#### Your task
Copy verbatim the material from its first line to the line that holds "C^2) = 2C(x - C)$$", including that line.

====== Entries supplied ======

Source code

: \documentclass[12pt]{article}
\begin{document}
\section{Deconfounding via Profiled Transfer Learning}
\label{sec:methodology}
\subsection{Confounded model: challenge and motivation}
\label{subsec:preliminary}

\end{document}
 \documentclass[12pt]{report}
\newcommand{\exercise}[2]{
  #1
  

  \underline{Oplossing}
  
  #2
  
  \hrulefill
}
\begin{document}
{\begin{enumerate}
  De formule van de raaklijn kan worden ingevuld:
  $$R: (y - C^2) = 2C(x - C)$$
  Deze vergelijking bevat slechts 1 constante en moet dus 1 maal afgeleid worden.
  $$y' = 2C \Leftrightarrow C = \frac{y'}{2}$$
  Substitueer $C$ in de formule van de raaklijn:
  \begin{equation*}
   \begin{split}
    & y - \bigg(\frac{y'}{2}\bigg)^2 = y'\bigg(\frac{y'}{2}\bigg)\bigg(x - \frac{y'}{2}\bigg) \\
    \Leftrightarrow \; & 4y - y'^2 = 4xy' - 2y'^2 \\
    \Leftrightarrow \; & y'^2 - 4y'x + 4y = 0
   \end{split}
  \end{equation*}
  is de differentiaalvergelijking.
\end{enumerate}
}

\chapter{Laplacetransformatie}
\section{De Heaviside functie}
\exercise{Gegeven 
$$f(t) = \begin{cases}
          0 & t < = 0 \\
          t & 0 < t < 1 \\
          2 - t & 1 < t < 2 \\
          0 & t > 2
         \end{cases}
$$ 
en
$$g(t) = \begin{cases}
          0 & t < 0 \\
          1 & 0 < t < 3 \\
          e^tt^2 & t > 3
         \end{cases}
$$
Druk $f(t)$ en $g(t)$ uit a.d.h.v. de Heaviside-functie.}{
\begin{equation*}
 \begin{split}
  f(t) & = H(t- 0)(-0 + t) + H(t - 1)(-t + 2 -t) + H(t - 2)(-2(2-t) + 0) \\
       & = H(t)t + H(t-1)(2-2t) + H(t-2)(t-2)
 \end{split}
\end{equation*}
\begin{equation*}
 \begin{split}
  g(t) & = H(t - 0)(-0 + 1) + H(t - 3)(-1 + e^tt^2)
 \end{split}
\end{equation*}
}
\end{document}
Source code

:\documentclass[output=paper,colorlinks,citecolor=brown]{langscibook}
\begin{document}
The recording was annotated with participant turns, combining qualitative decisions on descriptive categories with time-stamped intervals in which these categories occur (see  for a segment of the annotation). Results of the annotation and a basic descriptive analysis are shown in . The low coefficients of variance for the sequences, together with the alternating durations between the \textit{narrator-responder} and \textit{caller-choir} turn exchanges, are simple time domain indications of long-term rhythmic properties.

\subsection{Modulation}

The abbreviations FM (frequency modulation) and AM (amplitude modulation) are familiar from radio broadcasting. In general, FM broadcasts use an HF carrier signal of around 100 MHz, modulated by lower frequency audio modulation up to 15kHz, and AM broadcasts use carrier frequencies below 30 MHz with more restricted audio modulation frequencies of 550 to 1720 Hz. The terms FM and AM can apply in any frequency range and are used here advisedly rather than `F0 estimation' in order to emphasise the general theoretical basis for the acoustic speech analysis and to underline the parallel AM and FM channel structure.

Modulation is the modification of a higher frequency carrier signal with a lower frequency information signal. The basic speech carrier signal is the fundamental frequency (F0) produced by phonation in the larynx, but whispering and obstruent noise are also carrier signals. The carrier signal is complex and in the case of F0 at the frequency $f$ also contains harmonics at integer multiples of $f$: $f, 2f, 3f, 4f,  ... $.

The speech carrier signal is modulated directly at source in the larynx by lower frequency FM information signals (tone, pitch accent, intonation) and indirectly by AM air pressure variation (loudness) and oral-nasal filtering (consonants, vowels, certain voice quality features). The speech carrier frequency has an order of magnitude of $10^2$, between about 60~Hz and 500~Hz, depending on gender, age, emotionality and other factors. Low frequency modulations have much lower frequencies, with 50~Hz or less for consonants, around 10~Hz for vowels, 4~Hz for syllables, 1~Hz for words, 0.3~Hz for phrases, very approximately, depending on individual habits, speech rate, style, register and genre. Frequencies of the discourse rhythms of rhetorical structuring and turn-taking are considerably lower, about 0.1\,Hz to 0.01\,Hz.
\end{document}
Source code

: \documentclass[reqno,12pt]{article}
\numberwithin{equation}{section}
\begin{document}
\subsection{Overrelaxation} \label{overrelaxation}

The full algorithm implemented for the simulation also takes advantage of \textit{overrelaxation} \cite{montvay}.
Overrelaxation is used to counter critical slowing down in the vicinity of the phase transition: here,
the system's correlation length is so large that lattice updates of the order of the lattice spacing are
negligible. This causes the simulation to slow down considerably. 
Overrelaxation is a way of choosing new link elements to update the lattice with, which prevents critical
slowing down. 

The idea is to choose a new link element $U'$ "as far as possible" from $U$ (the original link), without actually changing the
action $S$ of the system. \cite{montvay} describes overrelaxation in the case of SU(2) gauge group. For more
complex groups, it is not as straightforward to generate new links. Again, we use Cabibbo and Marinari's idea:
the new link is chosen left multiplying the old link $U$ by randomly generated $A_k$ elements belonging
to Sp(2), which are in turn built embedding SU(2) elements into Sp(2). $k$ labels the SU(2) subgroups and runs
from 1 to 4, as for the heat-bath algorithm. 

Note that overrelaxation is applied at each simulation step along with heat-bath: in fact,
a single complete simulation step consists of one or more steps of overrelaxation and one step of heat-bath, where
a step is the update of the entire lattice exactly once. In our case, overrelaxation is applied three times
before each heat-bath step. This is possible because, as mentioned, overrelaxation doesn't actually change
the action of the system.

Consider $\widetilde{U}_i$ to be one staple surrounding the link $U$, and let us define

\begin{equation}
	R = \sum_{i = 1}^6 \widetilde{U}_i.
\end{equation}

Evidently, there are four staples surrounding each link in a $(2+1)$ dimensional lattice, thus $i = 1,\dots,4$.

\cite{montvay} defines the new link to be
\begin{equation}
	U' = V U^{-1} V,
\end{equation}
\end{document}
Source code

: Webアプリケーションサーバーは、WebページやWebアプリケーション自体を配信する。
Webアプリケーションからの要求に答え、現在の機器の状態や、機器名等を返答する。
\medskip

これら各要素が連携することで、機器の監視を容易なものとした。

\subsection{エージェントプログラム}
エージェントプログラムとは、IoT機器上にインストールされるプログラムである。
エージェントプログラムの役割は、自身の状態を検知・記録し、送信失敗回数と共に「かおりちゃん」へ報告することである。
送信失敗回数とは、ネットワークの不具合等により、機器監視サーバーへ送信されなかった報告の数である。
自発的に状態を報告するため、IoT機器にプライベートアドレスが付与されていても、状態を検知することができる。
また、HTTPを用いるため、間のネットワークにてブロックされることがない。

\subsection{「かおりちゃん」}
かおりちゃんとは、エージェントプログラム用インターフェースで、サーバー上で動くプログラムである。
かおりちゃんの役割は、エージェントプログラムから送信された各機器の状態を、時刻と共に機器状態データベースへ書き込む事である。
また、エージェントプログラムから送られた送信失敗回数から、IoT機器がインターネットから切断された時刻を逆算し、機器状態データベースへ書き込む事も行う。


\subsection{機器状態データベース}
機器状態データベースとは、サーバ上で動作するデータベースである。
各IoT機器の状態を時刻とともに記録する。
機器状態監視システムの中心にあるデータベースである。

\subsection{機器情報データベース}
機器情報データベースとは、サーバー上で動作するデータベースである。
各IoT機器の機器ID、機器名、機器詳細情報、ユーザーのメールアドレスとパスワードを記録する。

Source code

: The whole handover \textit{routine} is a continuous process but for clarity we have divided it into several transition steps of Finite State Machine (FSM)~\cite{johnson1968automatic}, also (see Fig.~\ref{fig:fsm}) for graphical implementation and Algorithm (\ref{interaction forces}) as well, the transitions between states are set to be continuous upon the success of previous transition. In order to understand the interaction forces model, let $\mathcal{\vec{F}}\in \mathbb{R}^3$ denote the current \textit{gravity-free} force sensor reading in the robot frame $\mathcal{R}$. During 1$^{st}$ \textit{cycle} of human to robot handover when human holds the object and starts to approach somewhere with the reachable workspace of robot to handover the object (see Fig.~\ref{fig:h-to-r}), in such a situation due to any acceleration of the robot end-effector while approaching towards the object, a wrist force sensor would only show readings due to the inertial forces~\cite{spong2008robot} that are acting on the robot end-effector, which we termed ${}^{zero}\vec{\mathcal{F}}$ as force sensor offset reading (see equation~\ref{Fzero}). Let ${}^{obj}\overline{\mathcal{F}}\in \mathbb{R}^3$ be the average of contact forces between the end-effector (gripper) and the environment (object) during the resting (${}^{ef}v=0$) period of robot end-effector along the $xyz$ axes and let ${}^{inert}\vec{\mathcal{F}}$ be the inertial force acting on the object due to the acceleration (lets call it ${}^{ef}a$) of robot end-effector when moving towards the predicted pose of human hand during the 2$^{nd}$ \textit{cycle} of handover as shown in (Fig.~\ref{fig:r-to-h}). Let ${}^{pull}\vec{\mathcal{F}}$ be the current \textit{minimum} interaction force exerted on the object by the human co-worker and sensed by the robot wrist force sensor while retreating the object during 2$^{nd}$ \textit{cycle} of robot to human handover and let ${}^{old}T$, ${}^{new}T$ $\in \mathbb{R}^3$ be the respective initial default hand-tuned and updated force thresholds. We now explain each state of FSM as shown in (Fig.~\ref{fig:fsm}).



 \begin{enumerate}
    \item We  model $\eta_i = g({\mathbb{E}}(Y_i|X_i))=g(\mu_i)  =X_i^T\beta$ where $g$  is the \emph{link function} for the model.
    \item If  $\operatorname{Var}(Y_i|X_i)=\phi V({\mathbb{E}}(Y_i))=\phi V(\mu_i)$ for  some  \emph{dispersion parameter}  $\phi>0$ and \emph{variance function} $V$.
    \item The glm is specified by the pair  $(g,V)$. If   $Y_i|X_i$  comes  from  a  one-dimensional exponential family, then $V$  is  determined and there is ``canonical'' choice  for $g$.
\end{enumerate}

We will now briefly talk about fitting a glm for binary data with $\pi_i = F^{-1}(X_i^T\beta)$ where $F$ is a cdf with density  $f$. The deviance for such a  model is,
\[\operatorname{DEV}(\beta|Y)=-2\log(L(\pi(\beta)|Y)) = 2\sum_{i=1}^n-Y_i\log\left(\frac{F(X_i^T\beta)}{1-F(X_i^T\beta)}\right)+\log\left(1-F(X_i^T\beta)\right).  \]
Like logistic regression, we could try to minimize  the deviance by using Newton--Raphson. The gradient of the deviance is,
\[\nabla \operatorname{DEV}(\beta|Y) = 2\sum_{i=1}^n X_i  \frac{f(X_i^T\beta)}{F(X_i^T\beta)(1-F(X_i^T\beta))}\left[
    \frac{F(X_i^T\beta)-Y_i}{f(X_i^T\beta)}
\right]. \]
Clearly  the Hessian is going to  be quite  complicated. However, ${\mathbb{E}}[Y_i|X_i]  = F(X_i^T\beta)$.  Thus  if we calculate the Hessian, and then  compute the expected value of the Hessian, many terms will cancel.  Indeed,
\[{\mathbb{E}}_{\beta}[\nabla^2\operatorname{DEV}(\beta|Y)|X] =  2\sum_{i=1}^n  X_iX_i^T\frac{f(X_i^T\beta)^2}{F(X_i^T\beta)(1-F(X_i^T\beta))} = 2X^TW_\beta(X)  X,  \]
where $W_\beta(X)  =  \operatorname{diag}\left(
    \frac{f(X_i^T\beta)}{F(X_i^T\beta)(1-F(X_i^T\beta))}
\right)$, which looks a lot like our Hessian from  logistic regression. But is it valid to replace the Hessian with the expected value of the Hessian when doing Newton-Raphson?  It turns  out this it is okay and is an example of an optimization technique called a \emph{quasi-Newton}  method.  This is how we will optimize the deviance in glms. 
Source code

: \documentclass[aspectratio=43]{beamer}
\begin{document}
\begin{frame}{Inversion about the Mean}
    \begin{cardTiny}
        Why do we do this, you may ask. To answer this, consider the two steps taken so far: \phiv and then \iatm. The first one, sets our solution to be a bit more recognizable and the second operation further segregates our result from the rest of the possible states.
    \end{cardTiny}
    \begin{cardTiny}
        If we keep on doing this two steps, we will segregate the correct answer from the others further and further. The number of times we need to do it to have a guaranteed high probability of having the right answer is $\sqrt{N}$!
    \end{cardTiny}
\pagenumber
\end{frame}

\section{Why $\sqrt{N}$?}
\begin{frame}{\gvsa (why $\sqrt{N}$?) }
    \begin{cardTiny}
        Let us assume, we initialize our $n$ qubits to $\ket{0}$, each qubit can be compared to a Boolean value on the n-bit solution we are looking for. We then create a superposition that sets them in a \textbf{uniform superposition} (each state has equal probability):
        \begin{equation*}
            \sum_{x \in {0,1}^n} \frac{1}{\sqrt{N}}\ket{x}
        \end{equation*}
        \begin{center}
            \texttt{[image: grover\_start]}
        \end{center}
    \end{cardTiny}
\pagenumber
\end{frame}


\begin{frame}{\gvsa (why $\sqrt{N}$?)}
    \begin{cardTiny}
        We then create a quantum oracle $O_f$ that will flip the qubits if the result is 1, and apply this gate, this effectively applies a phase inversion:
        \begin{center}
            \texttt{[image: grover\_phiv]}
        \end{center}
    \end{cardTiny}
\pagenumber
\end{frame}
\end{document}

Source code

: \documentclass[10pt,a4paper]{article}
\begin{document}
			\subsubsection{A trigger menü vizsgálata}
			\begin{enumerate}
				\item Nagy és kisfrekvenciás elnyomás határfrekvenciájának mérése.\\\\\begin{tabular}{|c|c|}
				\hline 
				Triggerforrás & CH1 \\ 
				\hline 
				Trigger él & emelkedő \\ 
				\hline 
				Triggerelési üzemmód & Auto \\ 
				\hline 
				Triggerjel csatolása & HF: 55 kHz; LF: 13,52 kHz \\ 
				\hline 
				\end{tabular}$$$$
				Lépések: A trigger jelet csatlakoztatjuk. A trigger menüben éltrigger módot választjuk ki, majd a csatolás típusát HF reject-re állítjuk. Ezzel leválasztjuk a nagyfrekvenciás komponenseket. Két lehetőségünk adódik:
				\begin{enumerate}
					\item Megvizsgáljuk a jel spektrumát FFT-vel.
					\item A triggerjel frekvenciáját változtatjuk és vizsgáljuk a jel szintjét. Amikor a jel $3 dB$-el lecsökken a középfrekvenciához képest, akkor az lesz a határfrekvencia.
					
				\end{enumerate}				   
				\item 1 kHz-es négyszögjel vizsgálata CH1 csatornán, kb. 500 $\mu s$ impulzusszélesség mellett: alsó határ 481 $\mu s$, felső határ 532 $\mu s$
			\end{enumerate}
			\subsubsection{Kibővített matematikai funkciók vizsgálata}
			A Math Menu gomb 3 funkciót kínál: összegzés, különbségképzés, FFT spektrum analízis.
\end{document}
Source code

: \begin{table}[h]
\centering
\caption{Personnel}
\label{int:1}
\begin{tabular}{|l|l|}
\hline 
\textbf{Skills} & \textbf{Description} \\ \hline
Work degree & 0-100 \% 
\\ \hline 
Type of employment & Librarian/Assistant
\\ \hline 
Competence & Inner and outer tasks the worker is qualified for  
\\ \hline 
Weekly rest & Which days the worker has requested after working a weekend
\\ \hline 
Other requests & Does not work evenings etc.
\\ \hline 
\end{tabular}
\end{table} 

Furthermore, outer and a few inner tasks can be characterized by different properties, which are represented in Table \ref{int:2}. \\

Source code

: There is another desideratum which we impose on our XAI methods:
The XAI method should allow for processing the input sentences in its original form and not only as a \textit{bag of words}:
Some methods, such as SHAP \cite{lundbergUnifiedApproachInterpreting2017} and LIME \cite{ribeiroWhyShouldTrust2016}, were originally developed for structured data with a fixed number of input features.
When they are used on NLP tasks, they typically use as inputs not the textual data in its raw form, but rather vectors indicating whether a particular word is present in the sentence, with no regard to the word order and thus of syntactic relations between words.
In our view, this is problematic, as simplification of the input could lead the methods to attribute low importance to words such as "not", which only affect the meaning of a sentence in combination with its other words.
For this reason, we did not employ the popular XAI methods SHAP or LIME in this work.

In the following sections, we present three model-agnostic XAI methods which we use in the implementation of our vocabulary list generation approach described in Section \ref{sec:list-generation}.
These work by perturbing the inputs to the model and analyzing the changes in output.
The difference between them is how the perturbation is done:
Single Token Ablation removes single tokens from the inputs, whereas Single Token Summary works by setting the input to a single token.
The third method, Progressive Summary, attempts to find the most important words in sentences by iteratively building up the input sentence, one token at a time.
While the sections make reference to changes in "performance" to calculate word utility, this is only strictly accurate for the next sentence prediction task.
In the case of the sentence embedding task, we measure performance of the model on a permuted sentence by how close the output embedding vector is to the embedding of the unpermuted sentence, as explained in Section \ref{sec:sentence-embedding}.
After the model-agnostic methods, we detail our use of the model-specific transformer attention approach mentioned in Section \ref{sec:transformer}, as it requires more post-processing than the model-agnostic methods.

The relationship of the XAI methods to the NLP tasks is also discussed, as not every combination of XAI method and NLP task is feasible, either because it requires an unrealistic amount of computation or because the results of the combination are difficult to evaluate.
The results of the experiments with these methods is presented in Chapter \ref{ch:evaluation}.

======

#### Written response
Source code

: \documentclass[12pt]{article}
\begin{document}
\section{Deconfounding via Profiled Transfer Learning}
\label{sec:methodology}
\subsection{Confounded model: challenge and motivation}
\label{subsec:preliminary}

\end{document}
 \documentclass[12pt]{report}
\newcommand{\exercise}[2]{
  #1
  

  \underline{Oplossing}
  
  #2
  
  \hrulefill
}
\begin{document}
{\begin{enumerate}
  De formule van de raaklijn kan worden ingevuld:
  $$R: (y - C^2) = 2C(x - C)$$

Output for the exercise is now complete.